Eilimah Rabbati - Ein Kol HaAretz - chapter 1.1 (transl. S.A.O.)
The foundation of Emunah (Faith):
In every area of the Torah, there is always something necessary for Emunah (Faith). Anyone who does not even believe in one letter of all the letters of Torah is called a heretic. And the same is true for one who believes in the Written Torah and not in the Oral Torah. And even if he rejects some portion thereof, or in even some matter thereof. In the sayings of our Rabbis of blessed memory and their later commentators, the denier who maintains those sorts of opinions on the Oral Torah is called a heretic. This is the case, unless our Rabbis of blessed memory were themselves divided on an issue from the issues that could have been ruled as a specific halakhah, or else if they ceased the halakhic discussion in the Talmud. Or else in other areas that are not halakhah but are from the Midrashic literature, where they were investigating the uncertain things in the Torah, and the Rabbis themselves were in disagreement in their inquiry. This statement is a complaint and it is a lament! It is directed to the Intellect of man - a matter from those conceptual matters, one from those parts. Once he comprehends this idea he will no longer be called a heretic.

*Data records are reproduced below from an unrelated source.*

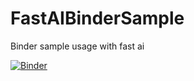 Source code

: # FastAIBinderSample
Binder sample usage with fast ai

[![Binder](https://mybinder.org/badge_logo.svg)](https://mybinder.org/v2/gh/desdotl/FastAIBinderSample.git/main?filepath=%2Fvoila%2Frender%2FBinder_App.ipynb)
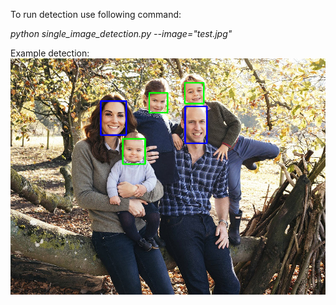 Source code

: To run detection use following command:

<i>python single_image_detection.py --image="test.jpg"</i>

Example detection:
<img src=output.jpg>
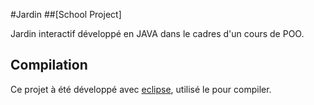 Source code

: #Jardin ##[School Project]

Jardin interactif développé en JAVA dans le cadres d'un cours de POO.

## Compilation

Ce projet à été développé avec [eclipse](https://www.eclipse.org), utilisé le pour compiler.
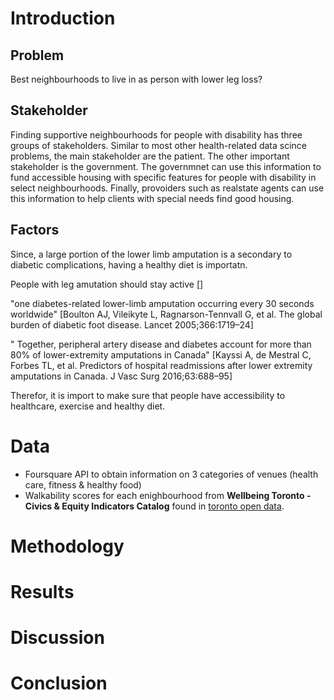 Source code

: # Introduction


## Problem
Best neighbourhoods to live in as person with lower leg loss?

## Stakeholder
Finding supportive neighbourhoods for people with disability has three groups of stakeholders. Similar to most other health-related data scince problems, the main stakeholder are the patient. The other important stakeholder is the government. The governmnet can use this information to fund accessible housing with specific features for people with disability in select neighbourhoods. Finally, provoiders such as realstate agents can use this information to help clients with special needs find good housing.


## Factors
Since, a large portion of the lower limb amputation is a secondary to diabetic complications, having a healthy diet is importatn. 

People with leg amutation should stay active []

"one diabetes-related lower-limb amputation occurring every 30 seconds worldwide" [Boulton AJ, Vileikyte L, Ragnarson-Tennvall G, et al. The global burden of diabetic foot disease. Lancet 2005;366:1719–24]

" Together, peripheral artery disease and diabetes account for more than 80% of lower-extremity amputations in Canada" [Kayssi A, de Mestral C, Forbes TL, et al. Predictors of hospital readmissions after lower extremity amputations in Canada. J Vasc Surg 2016;63:688–95]

Therefor, it is import to make sure that people have accessibility to healthcare, exercise and healthy diet. 


# Data
* Foursquare API to obtain information on 3 categories of venues (health care, fitness & healthy food)
* Walkability scores for each enighbourhood from **Wellbeing Toronto - Civics & Equity Indicators Catalog** found in [toronto open data](https://open.toronto.ca/ "").

# Methodology
# Results
# Discussion
# Conclusion
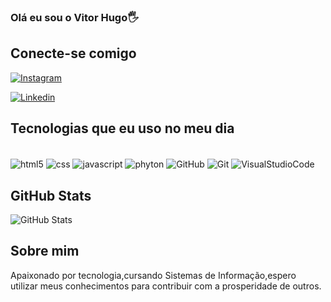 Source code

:### Olá eu sou o Vitor Hugo🖐️

## Conecte-se comigo 

[![Instagram](    https://img.shields.io/badge/Instagram-E4405F?style=for-the-badge&logo=instagram&logoColor=white)](https://www.instagram.com/v1tinftn/)

[![Linkedin]( 	https://img.shields.io/badge/LinkedIn-0077B5?style=for-the-badge&logo=linkedin&logoColor=white)](https://www.linkedin.com/in/vitorhugordm)

## Tecnologias que eu uso no meu dia

<div style="display: inline_block"><br/>
    <img align="center" alt="html5" src="https://img.shields.io/badge/HTML5-E34F26?style=for-the-badge&logo=html5&logoColor=white">
    <img align="center" alt="css" src="https://img.shields.io/badge/CSS3-1572B6?style=for-the-badge&logo=css3&logoColor=white">
    <img align="center" alt="javascript" src="https://img.shields.io/badge/JavaScript-323330?style=for-the-badge&logo=javascript&logoColor=F7DF1Ee">
    <img align="center" alt="phyton" src="https://img.shields.io/badge/Python-14354C?style=for-the-badge&logo=python&logoColor=white">
    <img align="center" alt="GitHub" src="https://img.shields.io/badge/GitHub-100000?style=for-the-badge&logo=github&logoColor=whitee">
    <img align="center" alt="Git" src="https://img.shields.io/badge/GIT-E44C30?style=for-the-badge&logo=git&logoColor=white">
    <img align="center" alt="VisualStudioCode" src="https://img.shields.io/badge/Visual_Studio_Code-0078D4?style=for-the-badge&logo=visual%20studio%20code&logoColor=white">

## GitHub Stats

![GitHub Stats](https://github-readme-stats.vercel.app/api?username=VITORHUGORDM&theme=transparent&bg_color=000&border_color=30A3DC&show_icons=true&icon_color=30A3DC&title_color=E94D5F&text_color=FFF)

## Sobre mim 

Apaixonado por tecnologia,cursando Sistemas de Informação,espero utilizar meus conhecimentos para contribuir com a prosperidade de outros.
</div><br/>
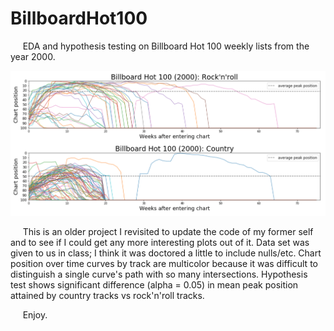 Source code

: # BillboardHot100
&nbsp;&nbsp;&nbsp;&nbsp;&nbsp;EDA and hypothesis testing on Billboard Hot 100 weekly lists from the year 2000.

![](assets/rnr_country.png)

&nbsp;&nbsp;&nbsp;&nbsp;&nbsp;This is an older project I revisited to update the code of my former self and to see if I could get any more interesting plots out of it.  Data set was given to us in class; I think it was doctored a little to include nulls/etc.  Chart position over time curves by track are multicolor because it was difficult to distinguish a single curve's path with so many intersections.  Hypothesis test shows significant difference (alpha = 0.05) in mean peak position attained by country tracks vs rock'n'roll tracks.  

&nbsp;&nbsp;&nbsp;&nbsp;&nbsp;Enjoy.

On this parable they were divided in the Gemara and in the Midrash. Some say it was Job, others say it was not. And there are sayings from Israel and there are sayings from the peoples of the world. Here is a choice in the hand of man: to comprehend each opinion from all these views, provided that he ascends in his inner knowledge as much as possible, and to reconcile between the opinions of the sages. And he does not say 'this is my opinion and this is just like how so-and-so viewed the matter'. There is not in us the power to determine true knowledge from speculation or from the knowledge of the philosophers and so on.